Phew, that's a weight off my mind.

Now that I have cleaned my hands of nothing more than sweaty embarrassment the toilet attendant steps between me and the electric hand drier mounted on the wall opposite. “Don’t use that, use these” the attendant suggests with a knowing smile as he offers a wad of napkins. “You know those machines never dry your hands completely. You’ll only walk out the toilet wiping your wrists on your jeans, so try my nice clean napkins. You won’t be disappointed.” By now the attendant has become fully integrated into my toilet routine and I find it hard not to look at the napkins. “I don’t want your stupid napkins”, I shout with my eyes. “Just get out my way and let me use the hand drier in peace. I know those things never work, though those new Dyson jobs do come quite close. But yours isn’t a Dyson. Hmmm, doesn’t matter. Step aside and let me use it, please.”

Depending upon my mood I’ll either mutter something under my breath and push past the attendant, crushing his well-worn, accomodating smile as he realises I’m nothing but another bolshie client who doesn’t appreciate the effort he has gone to to make my toilet experience more comfortable, or I’ll accept the napkins and begrudgingly dry my hands with them. By doing this the toilet attendant has won. He is now in the perfect position to guide me towards the exit, half standing in my way to hint that he would like some recompense for his efforts.

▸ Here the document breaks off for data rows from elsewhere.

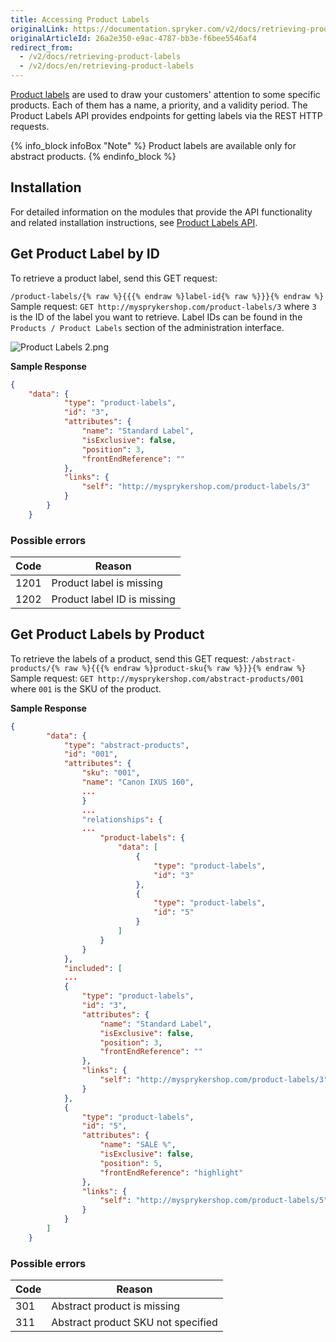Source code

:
 ```yaml
---
title: Accessing Product Labels
originalLink: https://documentation.spryker.com/v2/docs/retrieving-product-labels
originalArticleId: 26a2e350-e9ac-4787-bb3e-f6bee5546af4
redirect_from:
  - /v2/docs/retrieving-product-labels
  - /v2/docs/en/retrieving-product-labels
---
```


[Product labels](/docs/scos/dev/features/201903.0/product-management/dynamic-product-labels.html) are used to draw your customers' attention to some specific products. Each of them has a name, a priority, and a validity period. The Product Labels API provides endpoints for getting labels via the REST HTTP requests.

{% info_block infoBox "Note" %}
Product labels are available only for abstract products.
{% endinfo_block %}

## Installation
For detailed information on the modules that provide the API functionality and related installation instructions, see [Product Labels API](https://documentation.spryker.com/v2/docs/promotions-and-discounts-feature-integration-201907).

## Get Product Label by ID
To retrieve a product label, send this GET request:

`/product-labels/{% raw %}{{{% endraw %}label-id{% raw %}}}{% endraw %}`
Sample request: `GET http://mysprykershop.com/product-labels/3`
where `3` is the ID of the label you want to retrieve.
Label IDs can be found in the `Products / Product Labels` section of the administration interface.

![Product Labels 2.png](https://cdn.document360.io/9fafa0d5-d76f-40c5-8b02-ab9515d3e879/Images/Documentation/Product%20Labels%202.png) 

**Sample Response**
```json
{
    "data": {
			"type": "product-labels",
			"id": "3",
			"attributes": {
				"name": "Standard Label",
				"isExclusive": false,
				"position": 3,
				"frontEndReference": ""
			},
			"links": {
				"self": "http://mysprykershop.com/product-labels/3"
			}
		}
	}
```

### Possible errors
| Code | Reason |
| --- | --- |
| 1201 | Product label is missing |
| 1202 | Product label ID is missing |

## Get Product Labels by Product
To retrieve the labels of a product, send this GET request:
`/abstract-products/{% raw %}{{{% endraw %}product-sku{% raw %}}}{% endraw %}`
Sample request: `GET http://mysprykershop.com/abstract-products/001`
where `001` is the SKU of the product.

**Sample Response**
```json
{
		"data": {
			"type": "abstract-products",
			"id": "001",
			"attributes": {
				"sku": "001",
				"name": "Canon IXUS 160",
				...
				}
				...
				"relationships": {
				...
					"product-labels": {
						"data": [
							{
								"type": "product-labels",
								"id": "3"
							},
							{
								"type": "product-labels",
								"id": "5"
							}
						]
					}
				}
			},
			"included": [
			...
			{
				"type": "product-labels",
				"id": "3",
				"attributes": {
					"name": "Standard Label",
					"isExclusive": false,
					"position": 3,
					"frontEndReference": ""
				},
				"links": {
					"self": "http://mysprykershop.com/product-labels/3"
				}
			},
			{
				"type": "product-labels",
				"id": "5",
				"attributes": {
					"name": "SALE %",
					"isExclusive": false,
					"position": 5,
					"frontEndReference": "highlight"
				},
				"links": {
					"self": "http://mysprykershop.com/product-labels/5"
				}
			}
		]
	}
```

### Possible errors
| Code | Reason |
| --- | --- |
| 301 | Abstract product is missing |
| 311 | Abstract product SKU not specified |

But as I wade my way through bits of soggy loo paper, dodge leaking urinals or twist my back on a broken toilet seat, don’t ever stand there and give me those puppy-dog eyes as I refuse to tip you for helping me with something that I am perfectly capable of, nay, more comfortable doing myself. I’m not five, I’m a grown-up. Let me wee in peace.

I think the only time I have ever given a toilet attendant money was when I visited a five-star hotel in the West End. I not only received soap and napkins, but also cologne, something for the weekend, a massage, my shoes cleaned and my trousers pressed all at the same time. Going to the loo was a pleasurable experience, akin to a comfortable evening in an oak-panelled gentleman’s club. All that was missing was the glass of port, a copy of the FT and a red leather armchair by an open fire. That kind of toilet experience I don’t mind paying for.

The Garrick Club toilets. A proper loo you don't mind tipping for

If you like our content and would like to support us, we will give you ad-free access to our videos before they go live to the public, discounts in our shop, access to Jamie’s iconic full-res photographs, and supporter-only blog posts. Click our ugly mugs for more info!

3 thoughts on “Please Stop Watching Me Wee”

  1. I experience your story about once a month and would write… “Most men would agree with you” but the fact is “All Men and Women would agree with you”. So what is the point of them? Drugs…that is the point…not “Would you like some Drugs sir?” but they are there to deter drug use in the club, pub…Zoo toilet in Morocco I experienced a couple of months ago? May be not the Zoo then, but mostly in England they are there to stop Mr Media share a line with Mr Banker.
    But for me (as a non-drug user I must add) I think I would much rather have CCTV watching me do a poo or wee…I would get less stage fright and walk out the toilet a happier person (whilst wiping my hands on my jeans)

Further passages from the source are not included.